====== Supplied material
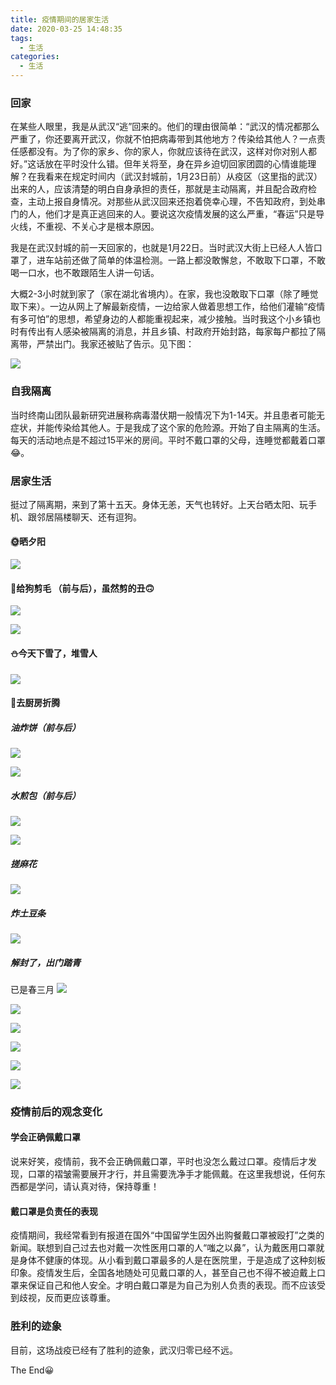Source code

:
 ```yaml
---
title: 疫情期间的居家生活
date: 2020-03-25 14:48:35
tags:
  - 生活
categories:
  - 生活
---
```


### 回家
在某些人眼里，我是从武汉“逃”回来的。他们的理由很简单：“武汉的情况都那么严重了，你还要离开武汉，你就不怕把病毒带到其他地方？传染给其他人？一点责任感都没有。为了你的家乡、你的家人，你就应该待在武汉，这样对你对别人都好。”这话放在平时没什么错。但年关将至，身在异乡迫切回家团圆的心情谁能理解？在我看来在规定时间内（武汉封城前，1月23日前）从疫区（这里指的武汉）出来的人，应该清楚的明白自身承担的责任，那就是主动隔离，并且配合政府检查，主动上报自身情况。对那些从武汉回来还抱着侥幸心理，不告知政府，到处串门的人，他们才是真正逃回来的人。要说这次疫情发展的这么严重，“春运”只是导火线，不重视、不关心才是根本原因。

我是在武汉封城的前一天回家的，也就是1月22日。当时武汉大街上已经人人皆口罩了，进车站前还做了简单的体温检测。一路上都没敢懈怠，不敢取下口罩，不敢喝一口水，也不敢跟陌生人讲一句话。

大概2-3小时就到家了（家在湖北省境内）。在家，我也没敢取下口罩（除了睡觉取下来）。一边从网上了解最新疫情，一边给家人做着思想工作，给他们灌输“疫情有多可怕”的思想，希望身边的人都能重视起来，减少接触。当时我这个小乡镇也时有传出有人感染被隔离的消息，并且乡镇、村政府开始封路，每家每户都拉了隔离带，严禁出门。我家还被贴了告示。见下图：

![](/images/home-life-during-COVID-19/covid-19-1.png)

### 自我隔离
当时终南山团队最新研究进展称病毒潜伏期一般情况下为1-14天。并且患者可能无症状，并能传染给其他人。于是我成了这个家的危险源。开始了自主隔离的生活。每天的活动地点是不超过15平米的房间。平时不戴口罩的父母，连睡觉都戴着口罩😂。

### 居家生活
挺过了隔离期，来到了第十五天。身体无恙，天气也转好。上天台晒太阳、玩手机、跟邻居隔楼聊天、还有逗狗。

#### 🌞晒夕阳

![](/images/home-life-during-COVID-19/covid-19-2.png)

#### 🐶给狗剪毛 （前与后），虽然剪的丑🙃

![](/images/home-life-during-COVID-19/covid-19-3.png)

![](/images/home-life-during-COVID-19/covid-19-4.png)

#### ⛄今天下雪了，堆雪人

![](/images/home-life-during-COVID-19/covid-19-5.png)

#### 🍪去厨房折腾
##### 油炸饼（前与后）

![](/images/home-life-during-COVID-19/covid-19-6.png)

![](/images/home-life-during-COVID-19/covid-19-7.png)

##### 水煎包（前与后）
![](/images/home-life-during-COVID-19/covid-19-8.png)

![](/images/home-life-during-COVID-19/covid-19-9.png)

##### 搓麻花

![](/images/home-life-during-COVID-19/covid-19-10.png)

##### 炸土豆条

![](/images/home-life-during-COVID-19/covid-19-11.png)

##### 解封了，出门踏青
已是春三月
![](/images/home-life-during-COVID-19/covid-19-12.png)

![](/images/home-life-during-COVID-19/covid-19-13.png)

![](/images/home-life-during-COVID-19/covid-19-14.png)

![](/images/home-life-during-COVID-19/covid-19-15.png)

![](/images/home-life-during-COVID-19/covid-19-16.png)

![](/images/home-life-during-COVID-19/covid-19-17.png)

### 疫情前后的观念变化

#### 学会正确佩戴口罩
说来好笑，疫情前，我不会正确佩戴口罩，平时也没怎么戴过口罩。疫情后才发现，口罩的褶皱需要展开才行，并且需要洗净手才能佩戴。在这里我想说，任何东西都是学问，请认真对待，保持尊重！

#### 戴口罩是负责任的表现
疫情期间，我经常看到有报道在国外“中国留学生因外出购餐戴口罩被殴打”之类的新闻。联想到自己过去也对戴一次性医用口罩的人“嗤之以鼻”，认为戴医用口罩就是身体不健康的体现。从小看到戴口罩最多的人是在医院里，于是造成了这种刻板印象。疫情发生后，全国各地随处可见戴口罩的人，甚至自己也不得不被迫戴上口罩来保证自己和他人安全。才明白戴口罩是为自己为别人负责的表现。而不应该受到歧视，反而更应该尊重。

### 胜利的迹象
目前，这场战疫已经有了胜利的迹象，武汉归零已经不远。

The End😀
============
What the records say must be written out exactly, with none of their pictures.

Source code

:
 ```yaml
---
title: 疫情期间的居家生活
date: 2020-03-25 14:48:35
tags:
  - 生活
categories:
  - 生活
---
```


### 回家
在某些人眼里，我是从武汉“逃”回来的。他们的理由很简单：“武汉的情况都那么严重了，你还要离开武汉，你就不怕把病毒带到其他地方？传染给其他人？一点责任感都没有。为了你的家乡、你的家人，你就应该待在武汉，这样对你对别人都好。”这话放在平时没什么错。但年关将至，身在异乡迫切回家团圆的心情谁能理解？在我看来在规定时间内（武汉封城前，1月23日前）从疫区（这里指的武汉）出来的人，应该清楚的明白自身承担的责任，那就是主动隔离，并且配合政府检查，主动上报自身情况。对那些从武汉回来还抱着侥幸心理，不告知政府，到处串门的人，他们才是真正逃回来的人。要说这次疫情发展的这么严重，“春运”只是导火线，不重视、不关心才是根本原因。

我是在武汉封城的前一天回家的，也就是1月22日。当时武汉大街上已经人人皆口罩了，进车站前还做了简单的体温检测。一路上都没敢懈怠，不敢取下口罩，不敢喝一口水，也不敢跟陌生人讲一句话。

大概2-3小时就到家了（家在湖北省境内）。在家，我也没敢取下口罩（除了睡觉取下来）。一边从网上了解最新疫情，一边给家人做着思想工作，给他们灌输“疫情有多可怕”的思想，希望身边的人都能重视起来，减少接触。当时我这个小乡镇也时有传出有人感染被隔离的消息，并且乡镇、村政府开始封路，每家每户都拉了隔离带，严禁出门。我家还被贴了告示。见下图：

![](/images/home-life-during-COVID-19/covid-19-1.png)

### 自我隔离
当时终南山团队最新研究进展称病毒潜伏期一般情况下为1-14天。并且患者可能无症状，并能传染给其他人。于是我成了这个家的危险源。开始了自主隔离的生活。每天的活动地点是不超过15平米的房间。平时不戴口罩的父母，连睡觉都戴着口罩😂。

### 居家生活
挺过了隔离期，来到了第十五天。身体无恙，天气也转好。上天台晒太阳、玩手机、跟邻居隔楼聊天、还有逗狗。

#### 🌞晒夕阳

![](/images/home-life-during-COVID-19/covid-19-2.png)

#### 🐶给狗剪毛 （前与后），虽然剪的丑🙃

![](/images/home-life-during-COVID-19/covid-19-3.png)

![](/images/home-life-during-COVID-19/covid-19-4.png)

#### ⛄今天下雪了，堆雪人

![](/images/home-life-during-COVID-19/covid-19-5.png)

#### 🍪去厨房折腾
##### 油炸饼（前与后）

![](/images/home-life-during-COVID-19/covid-19-6.png)

![](/images/home-life-during-COVID-19/covid-19-7.png)

##### 水煎包（前与后）
![](/images/home-life-during-COVID-19/covid-19-8.png)

![](/images/home-life-during-COVID-19/covid-19-9.png)

##### 搓麻花

![](/images/home-life-during-COVID-19/covid-19-10.png)

##### 炸土豆条

![](/images/home-life-during-COVID-19/covid-19-11.png)

##### 解封了，出门踏青
已是春三月
![](/images/home-life-during-COVID-19/covid-19-12.png)

![](/images/home-life-during-COVID-19/covid-19-13.png)

![](/images/home-life-during-COVID-19/covid-19-14.png)

![](/images/home-life-during-COVID-19/covid-19-15.png)

![](/images/home-life-during-COVID-19/covid-19-16.png)

![](/images/home-life-during-COVID-19/covid-19-17.png)

### 疫情前后的观念变化

#### 学会正确佩戴口罩
说来好笑，疫情前，我不会正确佩戴口罩，平时也没怎么戴过口罩。疫情后才发现，口罩的褶皱需要展开才行，并且需要洗净手才能佩戴。在这里我想说，任何东西都是学问，请认真对待，保持尊重！

#### 戴口罩是负责任的表现
疫情期间，我经常看到有报道在国外“中国留学生因外出购餐戴口罩被殴打”之类的新闻。联想到自己过去也对戴一次性医用口罩的人“嗤之以鼻”，认为戴医用口罩就是身体不健康的体现。从小看到戴口罩最多的人是在医院里，于是造成了这种刻板印象。疫情发生后，全国各地随处可见戴口罩的人，甚至自己也不得不被迫戴上口罩来保证自己和他人安全。才明白戴口罩是为自己为别人负责的表现。而不应该受到歧视，反而更应该尊重。

### 胜利的迹象
目前，这场战疫已经有了胜利的迹象，武汉归零已经不远。

The End😀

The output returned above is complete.